*** Begin section ***

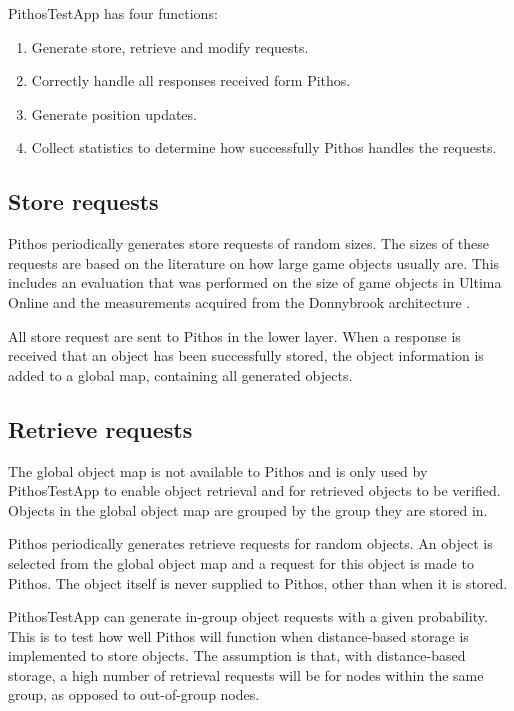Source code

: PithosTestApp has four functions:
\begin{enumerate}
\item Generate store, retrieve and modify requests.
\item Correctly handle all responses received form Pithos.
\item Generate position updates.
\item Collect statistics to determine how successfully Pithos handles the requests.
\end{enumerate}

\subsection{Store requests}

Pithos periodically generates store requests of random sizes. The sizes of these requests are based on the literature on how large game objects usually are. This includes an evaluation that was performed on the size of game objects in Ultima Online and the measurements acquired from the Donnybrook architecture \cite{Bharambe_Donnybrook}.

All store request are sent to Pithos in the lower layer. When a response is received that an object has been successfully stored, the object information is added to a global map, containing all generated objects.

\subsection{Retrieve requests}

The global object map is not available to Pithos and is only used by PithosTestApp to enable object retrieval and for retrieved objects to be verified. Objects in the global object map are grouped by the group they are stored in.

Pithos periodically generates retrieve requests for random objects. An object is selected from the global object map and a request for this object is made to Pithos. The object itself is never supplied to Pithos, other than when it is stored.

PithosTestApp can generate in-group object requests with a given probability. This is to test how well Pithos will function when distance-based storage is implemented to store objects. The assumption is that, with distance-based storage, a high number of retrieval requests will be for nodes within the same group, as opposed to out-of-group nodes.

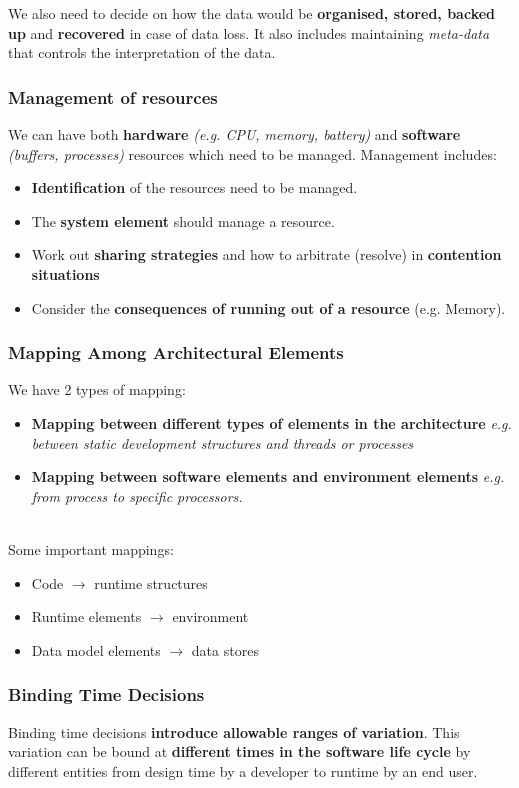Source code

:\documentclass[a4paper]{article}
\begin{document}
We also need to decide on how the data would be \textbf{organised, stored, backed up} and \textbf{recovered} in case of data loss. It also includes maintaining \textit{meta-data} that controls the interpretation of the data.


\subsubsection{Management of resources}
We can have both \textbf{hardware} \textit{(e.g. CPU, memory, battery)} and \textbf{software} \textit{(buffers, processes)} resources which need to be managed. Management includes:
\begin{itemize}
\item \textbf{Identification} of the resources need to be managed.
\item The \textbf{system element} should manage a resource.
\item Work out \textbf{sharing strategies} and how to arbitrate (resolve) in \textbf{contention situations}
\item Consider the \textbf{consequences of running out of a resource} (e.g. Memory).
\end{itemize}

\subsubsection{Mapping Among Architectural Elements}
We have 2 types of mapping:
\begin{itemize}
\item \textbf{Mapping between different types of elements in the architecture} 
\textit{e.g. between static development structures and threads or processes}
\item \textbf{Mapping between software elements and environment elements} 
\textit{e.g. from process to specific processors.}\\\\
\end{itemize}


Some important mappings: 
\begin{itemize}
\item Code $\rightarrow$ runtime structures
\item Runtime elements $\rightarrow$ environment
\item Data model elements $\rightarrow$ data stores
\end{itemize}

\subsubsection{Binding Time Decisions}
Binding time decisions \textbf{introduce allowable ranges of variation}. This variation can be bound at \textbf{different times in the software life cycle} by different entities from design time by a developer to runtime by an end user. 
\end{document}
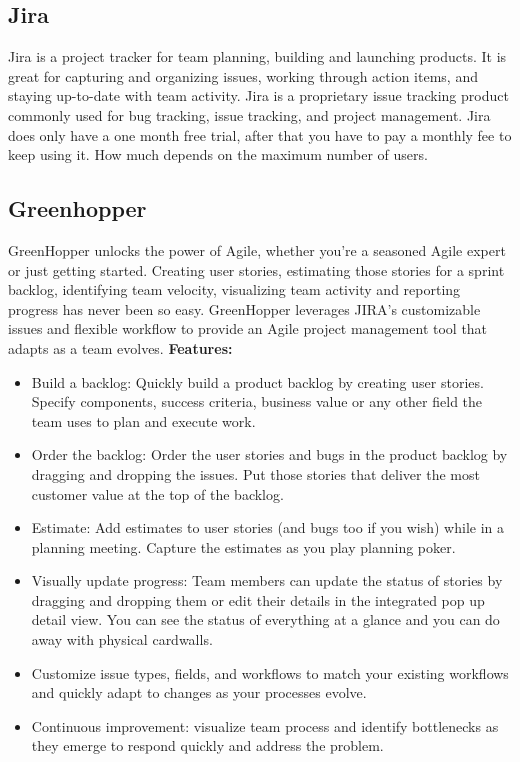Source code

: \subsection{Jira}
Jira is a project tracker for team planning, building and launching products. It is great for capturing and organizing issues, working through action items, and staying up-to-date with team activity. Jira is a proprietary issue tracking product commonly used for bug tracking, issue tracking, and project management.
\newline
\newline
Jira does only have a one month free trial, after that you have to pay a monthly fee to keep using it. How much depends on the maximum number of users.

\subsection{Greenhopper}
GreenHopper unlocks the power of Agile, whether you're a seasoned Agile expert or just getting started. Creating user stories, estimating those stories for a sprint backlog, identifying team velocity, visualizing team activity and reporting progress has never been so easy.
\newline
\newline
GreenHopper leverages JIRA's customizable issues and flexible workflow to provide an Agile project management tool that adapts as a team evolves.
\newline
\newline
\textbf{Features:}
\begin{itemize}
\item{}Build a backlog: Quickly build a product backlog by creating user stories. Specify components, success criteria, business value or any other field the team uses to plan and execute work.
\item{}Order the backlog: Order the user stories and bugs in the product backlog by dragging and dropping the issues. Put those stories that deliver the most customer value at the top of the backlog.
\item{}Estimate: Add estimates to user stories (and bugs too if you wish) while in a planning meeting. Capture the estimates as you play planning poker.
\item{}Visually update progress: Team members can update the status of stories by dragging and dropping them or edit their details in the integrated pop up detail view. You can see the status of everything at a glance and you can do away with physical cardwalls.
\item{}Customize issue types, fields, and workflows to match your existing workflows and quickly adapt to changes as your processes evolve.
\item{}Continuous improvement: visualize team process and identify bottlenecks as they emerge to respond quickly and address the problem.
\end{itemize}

*** End section ***

#### [ASSIGNMENT]
Go through the material and select each line with the string "progress" in it.

#### [SOLUTION TO THIS PROBLEM]
GreenHopper unlocks the power of Agile, whether you're a seasoned Agile expert or just getting started. Creating user stories, estimating those stories for a sprint backlog, identifying team velocity, visualizing team activity and reporting progress has never been so easy.
\item{}Visually update progress: Team members can update the status of stories by dragging and dropping them or edit their details in the integrated pop up detail view. You can see the status of everything at a glance and you can do away with physical cardwalls.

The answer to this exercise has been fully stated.